If rules around local network charges can be changed so that local producers and consumers just pay for the part of the grid that they use, Open Utility thinks the savings could run into £billions over the next ten years.
“One of our missions is to unlock local energy markets and the driver comes down to financial benefit.” CEO James Johnston told The Energyst.
“If there is a financial benefit, it will unlock the whole marketplace. So we have developed a change proposal that we will submit to Ofgem with Good Energy about a fairer way of paying for use of grid.
“If you are netting off locally – that is a generator supplying a consumer on the same local network – why should they pay for using the entire network? That is what they are paying for now. From our perspective, that is the key to unlocking the market. If we could secure this relatively small change… it could have a big impact.”
Johnston accepted that regulatory change was never easy, but the prize was worth the effort – and he believes distribution network operators (DNOs) may not be the losers should local charging regimes change.
“We are under no illusions that this would be quick.
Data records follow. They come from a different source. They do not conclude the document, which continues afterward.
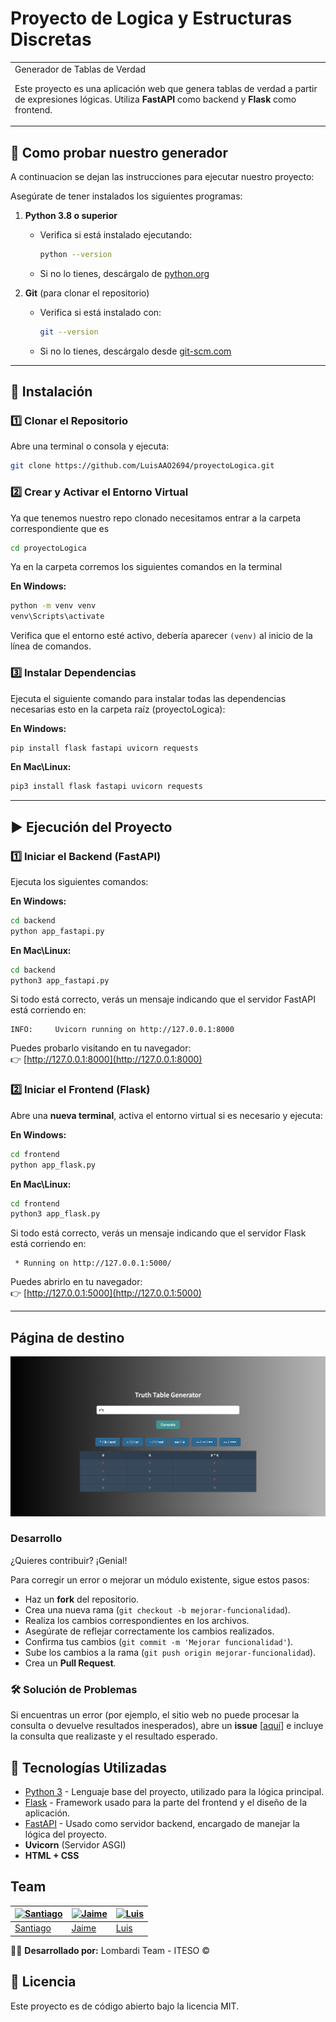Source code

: # Proyecto de Logica y Estructuras Discretas
<table>
<tr>
<td>
Generador de Tablas de Verdad

Este proyecto es una aplicación web que genera tablas de verdad a partir de expresiones lógicas. 
Utiliza **FastAPI** como backend y **Flask** como frontend.
</td>
</tr>
</table>


## 🚀 Como probar nuestro generador
A continuacion se dejan las instrucciones para ejecutar nuestro proyecto:

Asegúrate de tener instalados los siguientes programas:

1. **Python 3.8 o superior**  
   - Verifica si está instalado ejecutando:
     ```sh
     python --version
     ```
   - Si no lo tienes, descárgalo de [python.org](https://www.python.org/downloads/)

2. **Git** (para clonar el repositorio)  
   - Verifica si está instalado con:
     ```sh
     git --version
     ```
   - Si no lo tienes, descárgalo desde [git-scm.com](https://git-scm.com/downloads)

---

## 📂 Instalación
### 1️⃣ Clonar el Repositorio
Abre una terminal o consola y ejecuta:
```sh
git clone https://github.com/LuisAAO2694/proyectoLogica.git
```

### 2️⃣ Crear y Activar el Entorno Virtual
Ya que tenemos nuestro repo clonado necesitamos entrar a la carpeta correspondiente que es 

```sh
cd proyectoLogica
```
Ya en la carpeta corremos los siguientes comandos en la terminal

**En Windows:**
```sh
python -m venv venv
venv\Scripts\activate
```

Verifica que el entorno esté activo, debería aparecer `(venv)` al inicio de la línea de comandos.

### 3️⃣ Instalar Dependencias
Ejecuta el siguiente comando para instalar todas las dependencias necesarias esto en la carpeta raíz (proyectoLogica):

**En Windows:**
```sh
pip install flask fastapi uvicorn requests
```

**En Mac\Linux:**
```sh
pip3 install flask fastapi uvicorn requests
```

---

## ▶️ Ejecución del Proyecto

### **1️⃣ Iniciar el Backend (FastAPI)**
Ejecuta los siguientes comandos:

**En Windows:**
```sh
cd backend
python app_fastapi.py
```

**En Mac\Linux:**
```sh
cd backend
python3 app_fastapi.py
```

Si todo está correcto, verás un mensaje indicando que el servidor FastAPI está corriendo en:
```
INFO:     Uvicorn running on http://127.0.0.1:8000
```
Puedes probarlo visitando en tu navegador:  
👉 [http://127.0.0.1:8000](http://127.0.0.1:8000)

### **2️⃣ Iniciar el Frontend (Flask)**
Abre una **nueva terminal**, activa el entorno virtual si es necesario y ejecuta:

**En Windows:**
```sh
cd frontend
python app_flask.py
```

**En Mac\Linux:**
```sh
cd frontend
python3 app_flask.py
```
Si todo está correcto, verás un mensaje indicando que el servidor Flask está corriendo en:
```
 * Running on http://127.0.0.1:5000/
```
Puedes abrirlo en tu navegador:  
👉 [http://127.0.0.1:5000](http://127.0.0.1:5000)

---

## Página de destino

![](demo.png)

### **Desarrollo**  
¿Quieres contribuir? ¡Genial!  

Para corregir un error o mejorar un módulo existente, sigue estos pasos:  

- Haz un **fork** del repositorio.  
- Crea una nueva rama (`git checkout -b mejorar-funcionalidad`).  
- Realiza los cambios correspondientes en los archivos.  
- Asegúrate de reflejar correctamente los cambios realizados.  
- Confirma tus cambios (`git commit -m 'Mejorar funcionalidad'`).  
- Sube los cambios a la rama (`git push origin mejorar-funcionalidad`).  
- Crea un **Pull Request**.  

### **🛠 Solución de Problemas**  
Si encuentras un error (por ejemplo, el sitio web no puede procesar la consulta o devuelve resultados inesperados), abre un **issue** [[aquí](https://github.com/LuisAAO2694/proyectoLogica/issues)] e incluye la consulta que realizaste y el resultado esperado.  


## 🎯 Tecnologías Utilizadas

- [Python 3](https://www.python.org/) - Lenguaje base del proyecto, utilizado para la lógica principal.  
- [Flask](https://flask.palletsprojects.com/en/stable/) - Framework usado para la parte del frontend y el diseño de la aplicación.  
- [FastAPI](https://fastapi.tiangolo.com/) - Usado como servidor backend, encargado de manejar la lógica del proyecto.   
- **Uvicorn** (Servidor ASGI)
- **HTML + CSS**


## Team

| [![Santiago](https://avatars.githubusercontent.com/u/179622935?v=4)](https://github.com/SantiagoRL48)  | [![Jaime](https://avatars.githubusercontent.com/u/181144378?v=4)](https://github.com/Jgalvan33) | [![Luis](https://avatars.githubusercontent.com/u/134182285?v=4)](https://github.com/LuisAAO2694) |
|---|---|---|
| [Santiago](https://github.com/SantiagoRL48) | [Jaime](https://github.com/Jgalvan33) | [Luis](https://github.com/LuisAAO2694) |


👨‍💻 **Desarrollado por:** Lombardi Team - ITESO © 

## 📜 Licencia
Este proyecto es de código abierto bajo la licencia MIT.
What we are focusing on now is the potential pain points that the DNOs currently have and how a system that rewarded local matching could actually benefit them.”
Johnston said that the “biggest problem” DNOs face over the next decade is reinforcing ageing infrastructure that must now cope with increasing congestion from distributed generation.
“If there was a more efficient way of rewarding local matching, incentivising systems to balance more effectively at a local level, you could arguably provide value to DNOs by avoiding reinforcement costs,” said Johnston. “So that is where we want to position this – not just a benefit for distributed generation and local consumers, but also the grid operators themselves.”
Johnston said that the trial – which involved generators including City of Cardiff Council, National Trust, Westmill Solar, Community Power Cornwall, Brixton Energy and consumers such as the Eden Project, Watergate Bay Hotel, Lancaster Co‐Housing, Benson Signs and BDP – had “proved that the peer-to-peer matching system worked”. It also suggested that businesses would buy local energy, even without financial incentives, he said, due to transparency of choice.
Johnston added that the next stage would be a “deeper dive” trial aiming to unlock financial savings by “joining the dots across the overall system”. He hopes to announce a further trial later this year.
See a summary of the first Piclo trial here. It was co-funded by Nominet Trust.
The Piclo platform takes in power price and consumer preference information and matches electricity demand and supply every half an hour. Customers can adjust their preferences via a web interface. Good Energy ensures that the marketplace is balanced, purchasing surplus power or providing 100% renewable top‐up when required.